Despite officially cautious positions by governments, the potential for growth in renewable power through 2030 is significant in the Eastern European traditional heartlands of coal, IHS Markit said.

The analysts expect about 8.3GW of renewable capacity to be tendered off in Croatia, Hungary and Poland alone over the next 18 months, with Poland seen auctioning off the largest chunk of that, or 6.5GW.

“Even Poland - where the government has so far held off from agreeing to the EU's 2050 net-zero target - activity in the power sector itself gives cause for optimism,” IHS Markit wrote.

To meet a 32% renewables in final power demand target by 2030, Poland plans to add 3.6-5.6GW of PV, 2-3GW of onshore wind, and 5.9GW of offshore wind.

IHS Markit expects all of those targets to be met, with the exception of wind at sea, where the analysts see a lower volume of 4.2GW installed off Poland in 2030. That volume is likely to rise to 8.3GW in 2035, and 12.3GW in 2040, though.
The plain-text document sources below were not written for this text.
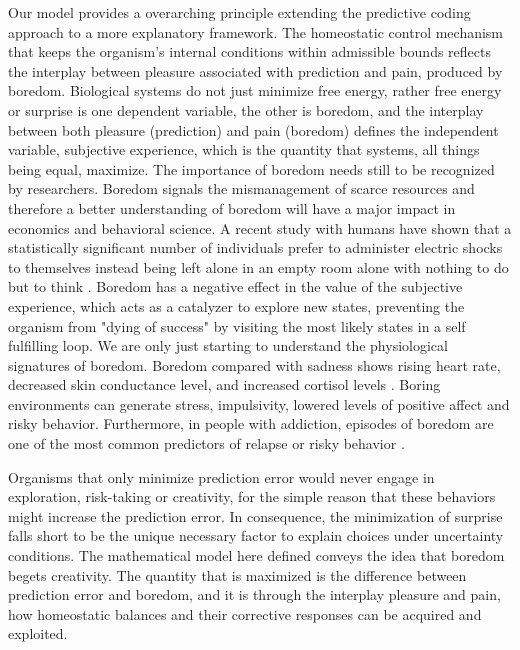 \documentclass[11pt, onecolumn]{article}
\newcommand{\myreferences}{C:/workspace/github/bibliography-jgr/bibliojgr}
\begin{document}
Our model provides a overarching principle extending the predictive coding approach  to a more explanatory framework. The homeostatic control mechanism that keeps the organism's internal conditions within admissible bounds reflects the interplay between pleasure associated with prediction and pain, produced by boredom.
Biological systems do not just minimize free energy, rather free energy or surprise is one dependent variable, the other is boredom, and the interplay between both pleasure (prediction) and pain (boredom) defines the independent variable, subjective experience, which is the quantity that systems, all things being equal, maximize. 
The importance of boredom needs still to be recognized by researchers. Boredom signals the mismanagement of scarce resources and therefore a better  understanding of boredom will have a major impact in economics and behavioral science. A recent study with humans have shown that a statistically significant number of individuals prefer to administer electric shocks to themselves instead being left alone in an empty room alone with nothing to do but to think \citep{wilson_just_2014}. Boredom has a negative effect in the value of the subjective experience, which acts as a catalyzer to explore new states, preventing the organism from "dying of success" by visiting the most likely states  in a self fulfilling loop. We are only just starting to understand the physiological signatures of boredom. Boredom compared with sadness shows rising heart rate, decreased skin conductance level, and increased cortisol levels \citep{merrifield_characterizing_2014}. Boring environments can generate stress, impulsivity, lowered levels of positive affect and risky behavior. Furthermore, in people with addiction, episodes of  boredom are one of the most common predictors of relapse or risky behavior \citep{blaszczynski_boredom_1990}.


Organisms that only minimize prediction error would never engage in exploration, risk-taking or creativity, for the simple reason that these behaviors might increase the prediction error. 
In consequence, the minimization of surprise falls short to be the unique necessary factor to explain choices under uncertainty conditions. The mathematical model here defined conveys the idea that boredom begets creativity. The quantity that is maximized is the difference between prediction error and boredom, and it is  through the interplay pleasure and pain, how homeostatic balances and their corrective responses can be acquired and exploited.


%



\end{document}
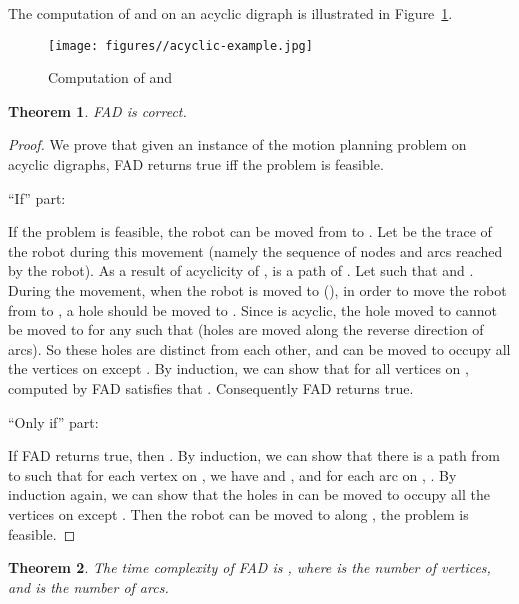 \documentclass{article}
\newtheorem{thm}{Theorem}
\begin{document}
\clearpage

The computation of  and  on an acyclic digraph is
illustrated in Figure~\ref{fig:acyclic-example}.

\begin{figure}[ht]
\centering
  \texttt{[image: figures//acyclic-example.jpg]}
  \caption{Computation of  and }\label{fig:acyclic-example}
\end{figure}



\begin{thm}
FAD is correct.
\end{thm}



\begin{proof}

We prove that given an instance of the motion planning problem on
acyclic digraphs, FAD returns true iff the problem is feasible.

\noindent ``If'' part:

If the problem is feasible, the robot can be moved from  to .
Let  be the trace of the robot during this movement (namely the
sequence of nodes and arcs reached by the robot). As a result of
acyclicity of ,  is a path of . Let  such that  and . During the movement,
when the robot is moved to (), in order to
move the robot from  to , a hole should be moved to
. Since  is acyclic, the hole moved to  cannot be
moved to  for any  such that  (holes are moved
along the reverse direction of arcs). So these holes are distinct
from each other, and can be moved to occupy all the vertices on 
except . By induction, we can show that for all vertices  on
,  computed by FAD satisfies that .
Consequently FAD returns true.

\noindent ``Only if'' part:

If FAD returns true, then . By induction, we can
show that there is a path  from  to  such that for each
vertex  on , we have  and , and for each arc  on , . By
induction again, we can show that the holes in  can be moved to
occupy all the vertices on  except . Then the robot can be
moved to  along , the problem is feasible.
\end{proof}

\begin{thm}\label{thm:acyclic-complexity}
The time complexity of FAD is , where  is the number of
vertices, and  is the number of arcs.
\end{thm}
\end{document}
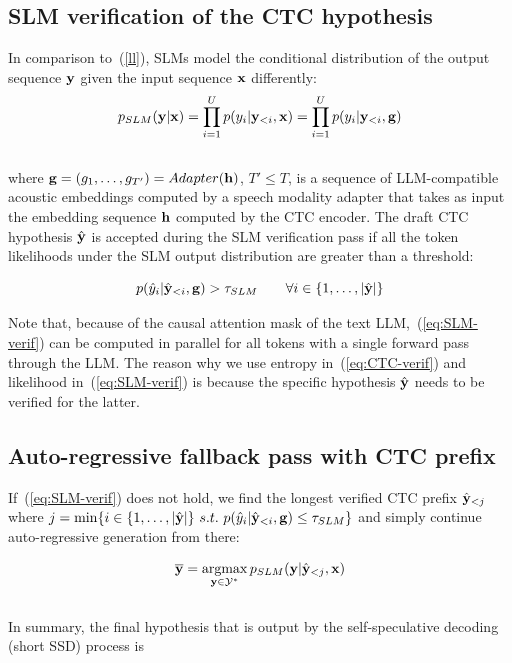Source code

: \documentclass[cameraready]{Interspeech}
\def\argmax{\mathop{\rm argmax}}
\begin{document}
\subsection{SLM verification of the CTC hypothesis}
\label{subsec:SLM-verif}
In comparison to~(\ref{ll}), SLMs model the conditional distribution of the output sequence ${\bf y}$ given the input sequence ${\bf x}$ differently:
\begin{equation}
p_{SLM}({\bf y}|{\bf x})=\prod_{i=1}^U p(y_i|{\bf y}_{<i},{\bf x})=\prod_{i=1}^U p(y_i|{\bf y}_{<i},{\bf g})
\end{equation}
~~\\
where ${\bf g}=(g_1,\ldots,g_{T'})=Adapter({\bf h})$, $T'\le T$, is a sequence of LLM-compatible acoustic embeddings computed by a speech modality adapter that takes as input the embedding sequence ${\bf h}$ computed by the CTC encoder. The draft CTC hypothesis $\hat{\bf y}$ is accepted during the SLM verification pass if all the token likelihoods under the SLM output distribution are greater than a threshold:

\begin{equation}
p(\hat{y}_i|\hat{{\bf y}}_{<i},{\bf g}) > \tau_{SLM}\qquad\forall i\in\{1,\ldots,|\hat{\bf y}|\}
\label{eq:SLM-verif}
\end{equation}

Note that, because of the causal attention mask of the text LLM,~(\ref{eq:SLM-verif}) can be computed in parallel for all tokens with a single forward pass through the LLM. The reason why we use entropy in~(\ref{eq:CTC-verif}) and likelihood in~(\ref{eq:SLM-verif}) is because the specific hypothesis $\hat{{\bf y}}$ needs to be verified for the latter.  

\subsection{Auto-regressive fallback pass with CTC prefix}
\label{subsec:SLM-AR}
If~(\ref{eq:SLM-verif}) does not hold, we find the longest verified CTC prefix $\hat{{\bf y}}_{<j}$ where $j=\min\{i\in\{1,\ldots,|\hat{\bf y}|\}~s.t.~p(\hat{y}_i|\hat{{\bf y}}_{<i},{\bf g}) \le \tau_{SLM}\}$ and simply continue auto-regressive generation from there:

\begin{equation}
\overline{\bf y}=\argmax_{{\bf y}\in{\cal Y}^*}p_{SLM}({\bf y}|\hat{{\bf y}}_{<j},{\bf x})
\end{equation}
~~\\
In summary, the final hypothesis that is output by the self-speculative decoding (short SSD) process is
\end{document}
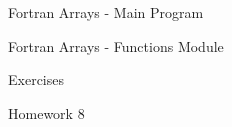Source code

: \documentclass[aspectratio=1610]{beamer}
\begin{document}
\begin{frame}[allowframebreaks]{Fortran Arrays - Main Program}
 
\end{frame}

\begin{frame}[allowframebreaks]{Fortran Arrays - Functions Module}
 
\end{frame}

\begin{frame}{Exercises}

Homework 8


\end{frame}
\end{document}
Reasons for the robust growth outlook are a high participation in auctions during the past two years, with power being contracted at levels below market prices, redoubled efforts to reach 2030 targets (after Poland will likely fail them for 2020), and major utilities such as PGE having announced renewables strategies.

“It is clear that coal generation will eventually be comparatively too expensive,” IHS Markit reckons.

Hungary, Bulgaria, Romania

The situation in Hungary as far as policy is concerned is seen as somewhat similar.

While the government last year reacted with caution to the EU’s proposed Green Deal, the Hungarian parliament by mid-2020 had passed a net-zero target for 2050 into national law.

A solar boom with a record 1GW of PV added in 2019, and further auctions scheduled, will help.

Countries such as Bulgaria and Romania have draft plans to launch competitive auctions in the next few years, the analysts added, but these countries already met their 2020 targets ahead of schedule, thanks to a combination of hydropower in the mix and biomass used for heating.